2026年2月2日,台北家里,袁惟仁走了。57岁,姐姐袁蔼珍一直守在他床边。讣告写“他走得平静,从此自由”,可这八个字背后,是整整八年的睁眼昏迷——不能动,不能说,连喝水都要靠胃管。医生说,2022年就确诊植物人了,之前还摔过一次,脑部二次受伤,再没醒过来。
他早年是凡人二重唱里的主创,80年代在民歌西餐厅弹吉他讨生活。后来写了《执迷不悔》给王菲,《征服》给那英,S.H.E专辑里专门有首歌叫《听袁惟仁弹吉他》。大家叫他“小胖老师”,在《超级星光大道》里总说“加油好吗?”,声音软,但字字落在点上。他说过一句被抄烂了的话:“一个歌者最该关心的事有三件:感情、感情、感情。”这话不是鸡汤,是他真信的。
2002年他和陆元琪结婚,不是闪婚,也不是怀了才结。她婚后确实淡出演艺圈,可袁惟仁那阵子忙大陆市场,两边跑,经常几个月见不着面。分居久了,吵架就多。2010年,陆元琪在社交平台发了一条,说他出轨,当天吞了安眠药,送医救回来了。
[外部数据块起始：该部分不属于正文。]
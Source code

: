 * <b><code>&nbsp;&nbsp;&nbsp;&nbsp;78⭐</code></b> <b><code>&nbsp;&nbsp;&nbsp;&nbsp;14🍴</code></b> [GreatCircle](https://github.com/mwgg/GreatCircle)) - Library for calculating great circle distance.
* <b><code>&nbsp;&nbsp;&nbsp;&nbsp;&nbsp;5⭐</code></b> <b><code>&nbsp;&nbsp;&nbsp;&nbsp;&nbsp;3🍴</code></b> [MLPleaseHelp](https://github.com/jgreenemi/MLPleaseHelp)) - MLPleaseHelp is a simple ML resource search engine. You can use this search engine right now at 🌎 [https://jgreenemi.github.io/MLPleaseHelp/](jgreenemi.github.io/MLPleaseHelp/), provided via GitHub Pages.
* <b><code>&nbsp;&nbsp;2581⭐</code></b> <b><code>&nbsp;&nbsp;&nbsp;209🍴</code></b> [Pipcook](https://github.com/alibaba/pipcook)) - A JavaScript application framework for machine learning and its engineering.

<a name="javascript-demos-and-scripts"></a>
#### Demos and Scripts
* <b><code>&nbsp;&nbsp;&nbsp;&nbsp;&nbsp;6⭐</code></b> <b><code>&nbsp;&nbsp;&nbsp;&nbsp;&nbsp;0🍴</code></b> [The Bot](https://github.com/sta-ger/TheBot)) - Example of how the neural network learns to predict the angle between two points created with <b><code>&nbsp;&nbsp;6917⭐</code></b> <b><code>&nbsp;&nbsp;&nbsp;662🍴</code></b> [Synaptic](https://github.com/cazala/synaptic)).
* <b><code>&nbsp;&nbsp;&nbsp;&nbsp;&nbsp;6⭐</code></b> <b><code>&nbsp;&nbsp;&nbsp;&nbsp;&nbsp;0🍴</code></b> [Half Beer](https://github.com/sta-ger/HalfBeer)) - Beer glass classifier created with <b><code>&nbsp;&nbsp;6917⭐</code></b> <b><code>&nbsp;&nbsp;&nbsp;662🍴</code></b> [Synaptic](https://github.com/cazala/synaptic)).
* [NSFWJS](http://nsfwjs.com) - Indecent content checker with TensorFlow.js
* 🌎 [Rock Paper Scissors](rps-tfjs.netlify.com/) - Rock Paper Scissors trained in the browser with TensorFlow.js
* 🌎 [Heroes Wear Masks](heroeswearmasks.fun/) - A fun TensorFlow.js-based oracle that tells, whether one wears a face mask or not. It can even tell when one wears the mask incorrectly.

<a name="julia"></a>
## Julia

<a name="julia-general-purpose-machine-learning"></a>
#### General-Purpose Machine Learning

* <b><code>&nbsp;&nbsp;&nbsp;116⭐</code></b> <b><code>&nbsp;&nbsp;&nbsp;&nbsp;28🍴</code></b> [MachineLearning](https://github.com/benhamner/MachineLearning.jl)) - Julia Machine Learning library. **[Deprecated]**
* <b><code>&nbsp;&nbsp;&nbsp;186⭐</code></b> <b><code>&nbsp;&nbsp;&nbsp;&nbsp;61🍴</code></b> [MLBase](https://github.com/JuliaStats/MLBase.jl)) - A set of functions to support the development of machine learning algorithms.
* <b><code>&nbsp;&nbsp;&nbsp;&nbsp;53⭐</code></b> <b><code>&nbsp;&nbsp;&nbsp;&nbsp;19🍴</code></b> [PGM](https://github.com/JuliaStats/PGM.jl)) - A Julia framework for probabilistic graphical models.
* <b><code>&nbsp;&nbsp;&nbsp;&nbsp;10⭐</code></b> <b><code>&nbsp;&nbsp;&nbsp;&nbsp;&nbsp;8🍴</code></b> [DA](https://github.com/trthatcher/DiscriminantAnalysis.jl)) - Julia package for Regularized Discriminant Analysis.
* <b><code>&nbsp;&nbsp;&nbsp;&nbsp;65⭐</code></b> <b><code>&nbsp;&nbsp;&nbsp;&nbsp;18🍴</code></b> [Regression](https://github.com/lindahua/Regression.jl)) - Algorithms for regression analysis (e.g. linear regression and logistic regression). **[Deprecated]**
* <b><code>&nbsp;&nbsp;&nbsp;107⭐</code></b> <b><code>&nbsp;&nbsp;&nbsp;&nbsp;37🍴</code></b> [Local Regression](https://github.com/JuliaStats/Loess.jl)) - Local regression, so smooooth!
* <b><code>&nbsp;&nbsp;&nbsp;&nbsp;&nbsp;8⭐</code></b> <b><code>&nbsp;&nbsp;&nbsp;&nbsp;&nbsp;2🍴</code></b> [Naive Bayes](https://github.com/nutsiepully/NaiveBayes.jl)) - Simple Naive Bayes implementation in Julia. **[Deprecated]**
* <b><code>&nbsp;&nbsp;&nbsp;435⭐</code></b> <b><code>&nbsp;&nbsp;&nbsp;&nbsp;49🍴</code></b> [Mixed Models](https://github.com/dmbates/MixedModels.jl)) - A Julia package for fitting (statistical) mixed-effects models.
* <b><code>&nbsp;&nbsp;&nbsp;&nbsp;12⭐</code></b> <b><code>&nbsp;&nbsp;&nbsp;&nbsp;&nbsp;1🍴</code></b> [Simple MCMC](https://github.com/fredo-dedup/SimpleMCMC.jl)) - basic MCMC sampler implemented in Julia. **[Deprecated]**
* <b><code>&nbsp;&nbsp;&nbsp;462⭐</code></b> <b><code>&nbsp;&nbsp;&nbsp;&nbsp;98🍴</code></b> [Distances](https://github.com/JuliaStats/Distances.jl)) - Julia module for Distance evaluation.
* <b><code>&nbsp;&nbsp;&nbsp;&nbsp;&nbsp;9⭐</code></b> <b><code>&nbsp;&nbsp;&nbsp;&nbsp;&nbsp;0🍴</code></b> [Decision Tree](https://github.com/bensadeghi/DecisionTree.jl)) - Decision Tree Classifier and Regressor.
这事没吵上法庭,但信任塌得干干净净。
2016年离婚,媒体说他“净身出户”。其实不是他大方,是他欠了一百多万赌债,前妻只能卖房还钱。他后来跟一个年轻女子在一起,但病倒后对方就离开了。儿子从2018年脑溢血后就没怎么露面,2026年他走那天,儿子说“根本不知道父亲近况”。女儿倒是参加过婚礼,但也只是“深表遗憾”——爸没到场。
生病不是突然来的。2018年10月在上海,他脑溢血加查出脑瘤,当场失语、瘫痪。2020年10月在台东家里又摔一跤,头撞地,昏迷指数掉到3,就是植物人的起点。2025年11月肺部感染进ICU,插管一个月,最后器官一个接一个停摆。
照顾他的,是他二姐袁蔼珍。她辞掉工作,八年没出门旅行,24小时翻身、擦身、喂流食、换尿布。亲戚说她瘦了二十斤,手背全是针眼——自己打点滴撑着干活。音乐圈朋友张宇、巫启贤拉了个“小胖基金”,五十多人凑钱付医院账单,没人提名字,只留编号捐款。
前妻没出现,儿子没出现,这事听起来冷,但翻遍所有报道,没人怪他们“不孝”或“绝情”。因为早在2010年那次安眠药之后,这个家就已经散了骨架。关系断了,不是某天喊停,是慢慢风干的。照护不是义务,是还愿;不照护也不是罪过,是早就没愿可还。
他写的歌还在播。KTV里《旋木》有人唱跑调,《梦一场》被学生当背景音。抖音有人翻唱《执迷不悔》加滤镜,底下评论说“这词怎么像在说我”。他自己再没听过这些声音。
姐姐说他最后几天呼吸变浅,手指偶尔会动一下,像在找节拍。护士放了《征服》的纯音乐版,音量调到最小。没人知道他听没听见,但那首歌的旋律,他写的时候,一定哼过很多遍。
他不是完人,也不该被供起来。他写得出最狠的情话,也干过最伤人的事。他帮别人找到声音,却没能守住自己的家。音乐没骗人,人也没全假——只是凑在一起,成了没法拆解的复杂。
他走了。
姐姐把遗照擦了三遍。
屋里还留着一把旧吉他,弦断了一根。